====== RECORD SET ======

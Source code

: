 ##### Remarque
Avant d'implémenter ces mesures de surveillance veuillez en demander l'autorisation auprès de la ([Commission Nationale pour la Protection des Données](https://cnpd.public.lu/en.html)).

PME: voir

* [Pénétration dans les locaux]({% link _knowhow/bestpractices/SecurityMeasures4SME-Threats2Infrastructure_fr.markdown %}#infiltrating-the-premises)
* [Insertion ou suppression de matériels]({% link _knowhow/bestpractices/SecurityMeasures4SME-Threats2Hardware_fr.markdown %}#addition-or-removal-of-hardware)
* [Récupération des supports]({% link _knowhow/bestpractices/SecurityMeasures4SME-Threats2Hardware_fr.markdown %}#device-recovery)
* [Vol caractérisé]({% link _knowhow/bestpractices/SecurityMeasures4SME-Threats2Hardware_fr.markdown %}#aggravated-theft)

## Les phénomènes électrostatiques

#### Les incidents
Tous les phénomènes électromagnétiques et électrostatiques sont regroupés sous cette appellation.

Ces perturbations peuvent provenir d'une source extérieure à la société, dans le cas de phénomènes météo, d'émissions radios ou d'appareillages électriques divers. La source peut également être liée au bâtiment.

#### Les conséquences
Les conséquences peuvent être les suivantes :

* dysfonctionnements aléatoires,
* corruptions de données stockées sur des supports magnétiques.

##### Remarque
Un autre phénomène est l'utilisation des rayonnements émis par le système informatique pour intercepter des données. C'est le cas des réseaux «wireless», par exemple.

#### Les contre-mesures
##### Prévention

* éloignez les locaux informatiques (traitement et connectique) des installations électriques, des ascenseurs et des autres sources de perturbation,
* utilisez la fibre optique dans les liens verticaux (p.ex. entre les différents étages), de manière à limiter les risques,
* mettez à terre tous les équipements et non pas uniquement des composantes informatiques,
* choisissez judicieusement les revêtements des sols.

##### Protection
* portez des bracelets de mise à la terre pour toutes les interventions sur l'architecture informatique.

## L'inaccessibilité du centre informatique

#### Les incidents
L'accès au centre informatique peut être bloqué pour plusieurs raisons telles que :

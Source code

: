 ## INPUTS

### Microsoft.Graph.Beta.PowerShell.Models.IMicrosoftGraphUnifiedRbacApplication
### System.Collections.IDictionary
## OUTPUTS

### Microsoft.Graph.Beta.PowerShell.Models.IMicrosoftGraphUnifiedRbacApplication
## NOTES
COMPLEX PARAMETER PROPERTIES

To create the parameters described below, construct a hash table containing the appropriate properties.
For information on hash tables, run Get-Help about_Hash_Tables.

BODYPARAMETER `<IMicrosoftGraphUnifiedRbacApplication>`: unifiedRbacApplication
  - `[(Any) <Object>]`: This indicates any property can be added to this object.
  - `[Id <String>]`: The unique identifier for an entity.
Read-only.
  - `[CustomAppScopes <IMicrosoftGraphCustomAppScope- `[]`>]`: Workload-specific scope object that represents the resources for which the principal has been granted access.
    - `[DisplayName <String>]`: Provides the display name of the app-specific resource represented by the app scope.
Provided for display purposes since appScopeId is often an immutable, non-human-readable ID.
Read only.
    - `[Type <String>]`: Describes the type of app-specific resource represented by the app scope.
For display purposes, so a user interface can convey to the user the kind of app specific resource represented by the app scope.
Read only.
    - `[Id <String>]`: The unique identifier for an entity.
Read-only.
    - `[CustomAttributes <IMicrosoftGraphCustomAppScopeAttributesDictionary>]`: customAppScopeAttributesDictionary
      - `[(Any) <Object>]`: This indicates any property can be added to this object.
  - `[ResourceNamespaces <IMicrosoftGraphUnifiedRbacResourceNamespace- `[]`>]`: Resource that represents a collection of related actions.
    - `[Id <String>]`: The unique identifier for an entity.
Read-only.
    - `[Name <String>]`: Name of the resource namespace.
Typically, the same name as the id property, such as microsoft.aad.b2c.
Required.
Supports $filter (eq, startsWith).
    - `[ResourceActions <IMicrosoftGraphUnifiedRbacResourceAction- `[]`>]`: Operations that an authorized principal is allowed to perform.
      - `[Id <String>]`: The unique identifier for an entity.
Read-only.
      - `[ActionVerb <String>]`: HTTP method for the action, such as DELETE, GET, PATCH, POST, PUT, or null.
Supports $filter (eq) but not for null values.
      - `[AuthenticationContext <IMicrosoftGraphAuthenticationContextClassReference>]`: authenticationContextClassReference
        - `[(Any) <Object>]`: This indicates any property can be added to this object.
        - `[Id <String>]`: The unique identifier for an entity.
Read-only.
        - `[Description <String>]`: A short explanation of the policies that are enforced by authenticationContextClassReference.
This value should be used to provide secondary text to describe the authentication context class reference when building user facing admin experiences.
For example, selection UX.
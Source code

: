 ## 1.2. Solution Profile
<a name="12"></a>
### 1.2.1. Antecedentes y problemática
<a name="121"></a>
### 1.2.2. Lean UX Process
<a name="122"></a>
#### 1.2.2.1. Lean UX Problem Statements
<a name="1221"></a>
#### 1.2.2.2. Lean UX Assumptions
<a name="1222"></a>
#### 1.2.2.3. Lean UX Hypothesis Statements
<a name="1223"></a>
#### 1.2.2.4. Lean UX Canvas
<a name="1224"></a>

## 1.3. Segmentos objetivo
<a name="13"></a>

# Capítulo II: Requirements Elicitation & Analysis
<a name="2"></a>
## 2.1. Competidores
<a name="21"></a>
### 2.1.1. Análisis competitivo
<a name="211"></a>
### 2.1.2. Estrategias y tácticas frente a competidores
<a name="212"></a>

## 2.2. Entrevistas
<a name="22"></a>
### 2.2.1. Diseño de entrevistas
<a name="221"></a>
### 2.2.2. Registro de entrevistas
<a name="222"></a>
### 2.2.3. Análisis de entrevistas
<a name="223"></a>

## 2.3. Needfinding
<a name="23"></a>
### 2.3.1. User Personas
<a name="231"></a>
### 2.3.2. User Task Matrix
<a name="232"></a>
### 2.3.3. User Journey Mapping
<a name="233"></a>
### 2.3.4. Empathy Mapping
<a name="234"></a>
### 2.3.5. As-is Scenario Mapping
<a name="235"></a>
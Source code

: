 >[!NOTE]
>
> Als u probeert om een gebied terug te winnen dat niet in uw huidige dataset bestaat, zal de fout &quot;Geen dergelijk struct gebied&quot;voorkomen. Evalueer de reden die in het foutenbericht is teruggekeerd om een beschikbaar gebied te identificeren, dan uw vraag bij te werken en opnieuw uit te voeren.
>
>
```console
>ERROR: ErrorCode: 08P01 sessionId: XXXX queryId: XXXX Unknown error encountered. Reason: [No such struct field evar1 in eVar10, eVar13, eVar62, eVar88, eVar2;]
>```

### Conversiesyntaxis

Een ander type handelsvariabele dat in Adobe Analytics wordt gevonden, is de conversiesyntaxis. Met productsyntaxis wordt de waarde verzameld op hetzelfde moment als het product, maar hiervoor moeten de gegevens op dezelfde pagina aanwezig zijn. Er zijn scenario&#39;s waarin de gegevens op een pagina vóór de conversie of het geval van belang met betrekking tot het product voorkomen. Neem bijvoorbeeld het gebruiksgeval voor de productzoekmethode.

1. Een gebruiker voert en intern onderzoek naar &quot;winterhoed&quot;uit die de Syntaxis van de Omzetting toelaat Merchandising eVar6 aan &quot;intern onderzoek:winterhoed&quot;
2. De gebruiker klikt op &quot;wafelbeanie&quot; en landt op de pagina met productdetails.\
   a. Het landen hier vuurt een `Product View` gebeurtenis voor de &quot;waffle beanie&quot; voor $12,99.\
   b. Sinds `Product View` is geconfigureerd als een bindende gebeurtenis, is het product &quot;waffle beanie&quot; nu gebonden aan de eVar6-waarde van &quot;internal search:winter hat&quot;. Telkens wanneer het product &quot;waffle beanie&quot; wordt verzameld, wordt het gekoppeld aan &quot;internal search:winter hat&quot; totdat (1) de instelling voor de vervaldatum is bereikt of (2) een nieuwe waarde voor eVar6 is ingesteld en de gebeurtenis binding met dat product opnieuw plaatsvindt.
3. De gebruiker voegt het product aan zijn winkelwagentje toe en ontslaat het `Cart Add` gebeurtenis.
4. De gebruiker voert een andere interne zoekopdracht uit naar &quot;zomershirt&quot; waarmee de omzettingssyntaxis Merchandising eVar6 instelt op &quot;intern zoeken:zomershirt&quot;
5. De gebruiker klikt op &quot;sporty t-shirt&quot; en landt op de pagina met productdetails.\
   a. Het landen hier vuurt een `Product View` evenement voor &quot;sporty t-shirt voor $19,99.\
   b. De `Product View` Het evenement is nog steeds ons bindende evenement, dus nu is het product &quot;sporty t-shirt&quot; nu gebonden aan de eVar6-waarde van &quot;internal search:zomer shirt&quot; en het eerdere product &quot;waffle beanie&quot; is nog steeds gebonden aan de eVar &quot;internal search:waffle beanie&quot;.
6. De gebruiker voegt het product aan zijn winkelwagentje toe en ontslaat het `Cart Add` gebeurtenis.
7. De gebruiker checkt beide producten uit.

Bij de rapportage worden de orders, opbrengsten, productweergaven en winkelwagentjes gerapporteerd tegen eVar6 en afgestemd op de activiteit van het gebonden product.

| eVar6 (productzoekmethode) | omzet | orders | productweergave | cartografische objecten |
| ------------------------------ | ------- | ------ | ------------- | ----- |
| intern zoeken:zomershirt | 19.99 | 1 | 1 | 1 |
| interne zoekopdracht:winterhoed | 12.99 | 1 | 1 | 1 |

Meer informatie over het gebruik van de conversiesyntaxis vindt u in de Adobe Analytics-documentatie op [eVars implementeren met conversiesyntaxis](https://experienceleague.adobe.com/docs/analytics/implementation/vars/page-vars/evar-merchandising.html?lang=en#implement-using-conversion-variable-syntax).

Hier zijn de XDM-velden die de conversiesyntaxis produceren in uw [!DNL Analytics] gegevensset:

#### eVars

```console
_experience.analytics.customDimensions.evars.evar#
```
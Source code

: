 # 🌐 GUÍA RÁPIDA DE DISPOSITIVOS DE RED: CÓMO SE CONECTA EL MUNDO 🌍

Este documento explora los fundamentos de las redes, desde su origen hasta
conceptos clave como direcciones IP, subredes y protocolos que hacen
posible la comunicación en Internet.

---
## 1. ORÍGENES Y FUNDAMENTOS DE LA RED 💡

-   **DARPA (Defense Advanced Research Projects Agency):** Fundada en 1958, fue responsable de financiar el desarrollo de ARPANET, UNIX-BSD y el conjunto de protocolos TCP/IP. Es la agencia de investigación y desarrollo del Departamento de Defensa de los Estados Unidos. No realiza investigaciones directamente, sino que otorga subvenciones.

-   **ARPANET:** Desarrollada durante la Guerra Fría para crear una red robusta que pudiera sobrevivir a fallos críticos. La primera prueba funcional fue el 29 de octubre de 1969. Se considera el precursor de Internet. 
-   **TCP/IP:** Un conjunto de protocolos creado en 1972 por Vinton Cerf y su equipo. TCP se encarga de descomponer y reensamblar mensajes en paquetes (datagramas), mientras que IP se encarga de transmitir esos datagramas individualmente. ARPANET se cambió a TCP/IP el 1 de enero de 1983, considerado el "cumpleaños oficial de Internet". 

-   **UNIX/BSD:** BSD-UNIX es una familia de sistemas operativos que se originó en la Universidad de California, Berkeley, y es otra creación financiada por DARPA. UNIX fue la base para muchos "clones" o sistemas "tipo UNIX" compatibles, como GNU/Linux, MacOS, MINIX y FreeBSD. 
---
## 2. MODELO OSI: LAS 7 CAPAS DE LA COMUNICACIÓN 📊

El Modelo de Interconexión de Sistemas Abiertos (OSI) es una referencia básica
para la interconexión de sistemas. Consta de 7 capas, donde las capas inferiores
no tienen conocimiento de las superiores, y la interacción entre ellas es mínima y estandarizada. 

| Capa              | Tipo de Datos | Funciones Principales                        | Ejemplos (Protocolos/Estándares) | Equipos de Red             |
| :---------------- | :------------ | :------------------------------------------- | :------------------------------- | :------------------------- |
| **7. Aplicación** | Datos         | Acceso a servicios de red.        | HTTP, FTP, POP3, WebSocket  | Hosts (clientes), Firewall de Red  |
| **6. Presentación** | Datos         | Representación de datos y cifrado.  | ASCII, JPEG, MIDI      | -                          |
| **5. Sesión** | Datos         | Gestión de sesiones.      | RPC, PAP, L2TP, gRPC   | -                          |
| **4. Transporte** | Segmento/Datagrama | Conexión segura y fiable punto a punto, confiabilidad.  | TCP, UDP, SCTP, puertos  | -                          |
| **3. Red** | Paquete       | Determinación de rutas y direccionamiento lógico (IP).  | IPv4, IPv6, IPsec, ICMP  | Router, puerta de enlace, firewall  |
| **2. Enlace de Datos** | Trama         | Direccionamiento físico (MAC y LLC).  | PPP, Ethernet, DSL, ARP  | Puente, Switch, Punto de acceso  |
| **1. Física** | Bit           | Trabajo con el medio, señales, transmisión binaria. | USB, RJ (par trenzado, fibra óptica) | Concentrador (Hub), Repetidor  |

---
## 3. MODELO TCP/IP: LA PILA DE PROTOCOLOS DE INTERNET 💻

======

» **AIM OF THE TASK**
Your answer must be the lines from the first line of the entries above through the line that contains "[Insertion ou suppression", written out exactly.

» **ANSWER FOR THE TASK**
Source code

: ##### Remarque
Avant d'implémenter ces mesures de surveillance veuillez en demander l'autorisation auprès de la ([Commission Nationale pour la Protection des Données](https://cnpd.public.lu/en.html)).

PME: voir

* [Pénétration dans les locaux]({% link _knowhow/bestpractices/SecurityMeasures4SME-Threats2Infrastructure_fr.markdown %}#infiltrating-the-premises)
* [Insertion ou suppression de matériels]({% link _knowhow/bestpractices/SecurityMeasures4SME-Threats2Hardware_fr.markdown %}#addition-or-removal-of-hardware)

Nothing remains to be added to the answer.